Catfish, how are those pulleys from harbor freight working for you? They are a lot cheaper than the sail pulleys. Also what are you using to hold your rope in place once you press the bow, on the other pulleys it has the v or crotch to hold the rope. Thanks

Also got a question for whoever. How come the synunm press using more rope, going from top limb adapter to bottom then the DIY ones I'm seeing? Thanks


----------



## DonsHarley (Sep 10, 2003)

clbrown23 said:


> Catfish, how are those pulleys from harbor freight working for you? They are a lot cheaper than the sail pulleys. Also what are you using to hold your rope in place once you press the bow, on the other pulleys it has the v or crotch to hold the rope. Thanks
> 
> Also got a question for whoever. How come the synunm press using more rope, going from top limb adapter to bottom then the DIY ones I'm seeing? Thanks


I believe the rope between the adapters is to adjustment for the ATA of your bow.


----------



## catfishmafia76 (Aug 23, 2009)

clbrown23 said:


> Catfish, how are those pulleys from harbor freight working for you? They are a lot cheaper than the sail pulleys. Also what are you using to hold your rope in place once you press the bow, on the other pulleys it has the v or crotch to hold the rope. Thanks
> 
> Also got a question for whoever. How come the synunm press using more rope, going from top limb adapter to bottom then the DIY ones I'm seeing? Thanks


The pulleys are working fine. I was kind of worried about them since the price was so cheap but they are pretty beefy.
As for holding the rope in place I am using the same thing the OP used on his press, the quick tie off figure 9 from "night ize". It works good, no complaints so far. After pressing the bow a few times you learn where to put it to work best.


----------



## clbrown23 (Jan 6, 2010)

Alright, thanks for the help.


----------



## Mathews4ever (Jan 13, 2007)

Can anyone that has built one of these pm me with details on how to build assembly.one of these i can have the fingers made just need some help on assembly and such


----------



## catfishmafia76 (Aug 23, 2009)

Mathews4ever said:


> Can anyone that has built one of these pm me with details on how to build assembly.one of these i can have the fingers made just need some help on assembly and such


You can shoot me a PM with any questions you have.

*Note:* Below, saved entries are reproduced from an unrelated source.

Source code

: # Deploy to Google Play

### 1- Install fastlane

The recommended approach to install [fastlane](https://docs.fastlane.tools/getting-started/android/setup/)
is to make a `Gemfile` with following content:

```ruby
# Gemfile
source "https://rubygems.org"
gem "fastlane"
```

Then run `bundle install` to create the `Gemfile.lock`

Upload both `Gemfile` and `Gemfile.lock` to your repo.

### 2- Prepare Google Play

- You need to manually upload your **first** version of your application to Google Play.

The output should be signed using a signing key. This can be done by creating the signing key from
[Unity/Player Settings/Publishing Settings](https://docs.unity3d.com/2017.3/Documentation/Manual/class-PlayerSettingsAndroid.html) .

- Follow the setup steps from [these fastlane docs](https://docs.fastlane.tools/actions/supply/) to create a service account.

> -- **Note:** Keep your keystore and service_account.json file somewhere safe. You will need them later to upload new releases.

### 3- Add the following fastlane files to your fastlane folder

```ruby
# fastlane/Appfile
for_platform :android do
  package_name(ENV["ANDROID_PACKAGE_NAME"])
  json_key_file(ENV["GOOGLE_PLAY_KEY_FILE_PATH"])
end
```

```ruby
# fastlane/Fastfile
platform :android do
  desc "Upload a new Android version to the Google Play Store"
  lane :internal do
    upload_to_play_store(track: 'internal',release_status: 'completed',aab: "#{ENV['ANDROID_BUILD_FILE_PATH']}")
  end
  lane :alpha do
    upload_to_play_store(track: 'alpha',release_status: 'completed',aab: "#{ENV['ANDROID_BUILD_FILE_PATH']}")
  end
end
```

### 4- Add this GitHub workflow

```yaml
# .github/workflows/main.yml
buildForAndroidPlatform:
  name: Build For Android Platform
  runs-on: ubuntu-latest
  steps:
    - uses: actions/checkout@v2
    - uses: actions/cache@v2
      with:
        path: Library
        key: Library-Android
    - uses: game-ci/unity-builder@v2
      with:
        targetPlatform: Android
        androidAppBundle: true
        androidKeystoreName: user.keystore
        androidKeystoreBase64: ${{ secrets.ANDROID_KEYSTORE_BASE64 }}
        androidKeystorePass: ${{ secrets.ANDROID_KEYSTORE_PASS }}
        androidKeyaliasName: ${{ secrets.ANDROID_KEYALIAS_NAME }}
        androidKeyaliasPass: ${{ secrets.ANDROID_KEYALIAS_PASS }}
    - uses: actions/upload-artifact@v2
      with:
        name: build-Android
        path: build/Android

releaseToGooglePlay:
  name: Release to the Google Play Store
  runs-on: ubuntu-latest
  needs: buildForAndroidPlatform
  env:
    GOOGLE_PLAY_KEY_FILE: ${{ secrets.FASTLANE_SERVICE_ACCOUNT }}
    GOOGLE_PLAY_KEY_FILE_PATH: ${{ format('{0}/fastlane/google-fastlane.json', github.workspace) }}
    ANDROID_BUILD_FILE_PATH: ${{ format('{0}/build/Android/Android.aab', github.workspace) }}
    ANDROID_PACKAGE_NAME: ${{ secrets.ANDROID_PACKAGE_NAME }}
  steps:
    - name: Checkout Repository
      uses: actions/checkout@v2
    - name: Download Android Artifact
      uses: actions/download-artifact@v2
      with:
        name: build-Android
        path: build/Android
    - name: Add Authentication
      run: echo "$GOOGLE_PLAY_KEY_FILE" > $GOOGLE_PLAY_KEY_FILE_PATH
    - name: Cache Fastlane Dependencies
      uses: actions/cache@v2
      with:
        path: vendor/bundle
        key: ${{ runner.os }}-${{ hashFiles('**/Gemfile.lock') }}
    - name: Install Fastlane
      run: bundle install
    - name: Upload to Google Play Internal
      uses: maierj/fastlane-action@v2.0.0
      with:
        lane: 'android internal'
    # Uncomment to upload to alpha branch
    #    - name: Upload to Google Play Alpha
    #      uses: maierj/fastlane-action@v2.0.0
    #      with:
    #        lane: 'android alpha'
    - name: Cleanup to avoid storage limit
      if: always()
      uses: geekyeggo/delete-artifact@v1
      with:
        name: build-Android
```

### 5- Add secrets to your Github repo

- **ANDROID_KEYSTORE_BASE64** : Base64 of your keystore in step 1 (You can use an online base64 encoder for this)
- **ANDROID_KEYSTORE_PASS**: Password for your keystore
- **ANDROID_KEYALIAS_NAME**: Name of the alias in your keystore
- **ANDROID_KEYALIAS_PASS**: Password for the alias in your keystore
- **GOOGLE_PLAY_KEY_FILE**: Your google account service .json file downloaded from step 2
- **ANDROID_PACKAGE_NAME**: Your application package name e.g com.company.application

I would be more than happy to help and can txt you pics to show you how I assembled everything. It's really super easy.


----------



## Unk Bond (Aug 1, 2004)

Hello All
Wonder whats the name of that top sinch lock pulley that Synunm bow press, uses. Never have seen one like it.[ Later


----------



## beaverman (Jun 21, 2008)

Unk Bond said:


> Hello All
> Wonder whats the name of that top sinch lock pulley that Synunm bow press, uses. Never have seen one like it.[ Later


Its a fiddle block with V lock. They are commonly used on sail boats and a few other marine applications. There are a few links throughout this thread to sources of fiddle blocks.


----------



## Unk Bond (Aug 1, 2004)

beaverman said:


> Its a fiddle block with V lock. They are commonly used on sail boats and a few other marine applications. There are a few links throughout this thread to sources of fiddle blocks.


================
Hello All 
And thanks for the quick feed back.
I have a Synunm press. But I sure see other ways to improve it.When it comes to being able to adjust the width you would want for different type bows.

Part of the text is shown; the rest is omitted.